Let’s say I call fit_one_cycle with 100 epochs, does the learning rate and momentum cycles take into account the # of epochs I specify here? Or does the actual cycle is for ONE epoch?
I am wondering about the best way to use fit_one_cycle in combination with EarlyStoppingCallback.
If one cycle == one epoch then this is fine. But let’s say I setup my learner with EarlyStoppingCallback like so:
learn.callback_fns +=[partial(EarlyStoppingCallback, monitor='accuracy', min_delta=0.005, patience=3)]
Then I want to fit my learner during the night and make it stop when it doesn’t improve anymore. So I call fit_one_cycle with 100 epoch hoping it will trigger EarlyStoppingCallback before reaching the 100th epoch. But if the cycle take into account the # of epochs I guess this is not optimal.
You can use warm_start =0.1, which will increase the learning rate for the first 10% of time, and spent 90% of time to decrease it with annealing.
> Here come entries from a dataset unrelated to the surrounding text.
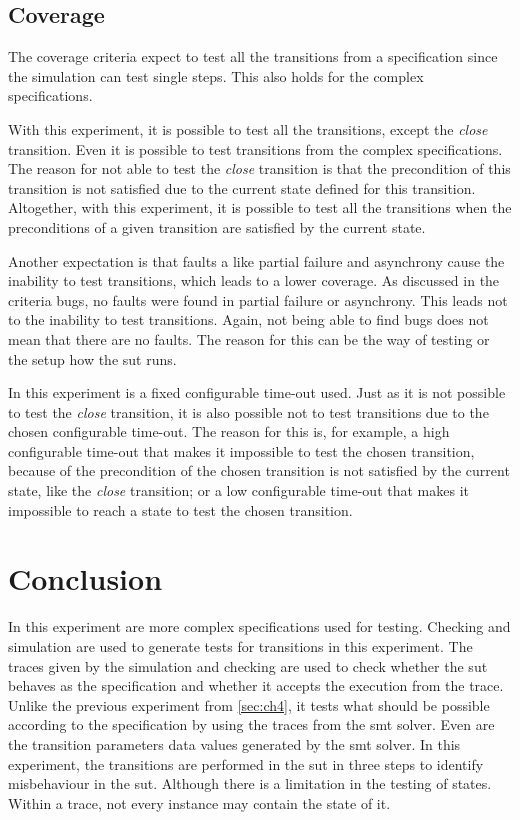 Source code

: \subsection{Coverage}

The coverage criteria expect to test all the transitions from a
specification since the simulation can test single steps. This also holds
for the complex specifications.

With this experiment, it is possible to test all the transitions, except the
\textit{close} transition. Even it is possible to test transitions from the
complex specifications. The reason for not able to test the \textit{close}
transition is that the precondition of this transition is not satisfied due to
the current state defined for this transition. Altogether, with this experiment,
it is possible to test all the transitions when the preconditions of a given
transition are satisfied by the current state.

Another expectation is that faults a like partial failure and asynchrony cause
the inability to test transitions, which leads to a lower coverage. As discussed
in the criteria bugs, no faults were found in partial failure or asynchrony.
This leads not to the inability to test transitions. Again, not being able to
find bugs does not mean that there are no faults. The reason for this can be the
way of testing or the setup how the \gls{sut} runs.

In this experiment is a fixed configurable time-out used. Just as it is not
possible to test the \textit{close} transition, it is also possible not to test
transitions due to the chosen configurable time-out.
The reason for this is, for example, a high configurable time-out that makes it
impossible to test the chosen transition, because of the precondition of the
chosen transition is not satisfied by the current state, like the \textit{close}
transition; or a low configurable time-out that makes it impossible to reach a
state to test the chosen transition.

\section{Conclusion}
In this experiment are more complex specifications used for testing.
Checking and simulation are used to generate tests for transitions in this
experiment. The traces given by the simulation and checking are used to check
whether the \gls{sut} behaves as the specification and whether it accepts the
execution from the trace. Unlike the previous experiment from
\autoref{sec:ch4}, it tests what should be possible according to the
specification by using the traces from the \gls{smt} solver. Even are the transition
parameters data values generated by the \gls{smt} solver. In this experiment,
the transitions are performed in the \gls{sut} in three steps to identify misbehaviour in
the \gls{sut}. Although there is a limitation in the testing of states. Within a
trace, not every instance may contain the state of it.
I’m not sure if it’s the correct way to do it, but I think it helps you to avoid stopping when increasing learning rate.
can someone explain why EarlyStoppingCallback, doesn’t work as expected?
here is my code
epoch = 25
learn = cnn_learner(data, arch,pretrained=True,
metrics=[accuracy, error_rate, top_k_accuracy],
callback_fns=[partial(CSVLogger, filename = aName)
partial(SaveModelCallback, monitor ='val_loss', mode ='auto',name = mName ),
partial(EarlyStoppingCallback, monitor='val_loss', min_delta=0.001, patience=5)
learn.fit_one_cycle(epoch, max_lr=maxLR, moms =[0.95, 0.85], div_factor = 25.0)
and this is what I get in the output log file:
Valid_loss is clearly decreasing more than min_delta= 0.001 in each epoch but regardless it has stopped my training.
I think when your tracked variable (in your case val_loss) doesn’t improve more than your min_delta OR becomes worse than it was the epoch before, then patience is decreased by 1. When patience equals 0, the training stops.
Thanks for your reply @etremblay,
it seems that if in the source code of fastai, we knock out this line:
*if self.operator == np.less: self.min_delta = -1
it will stop the training only after 5 (patience) consecutive worsen validation_loss.
Sorry I didn’t really look at the code, but explained how it worked from what I observed while using it :).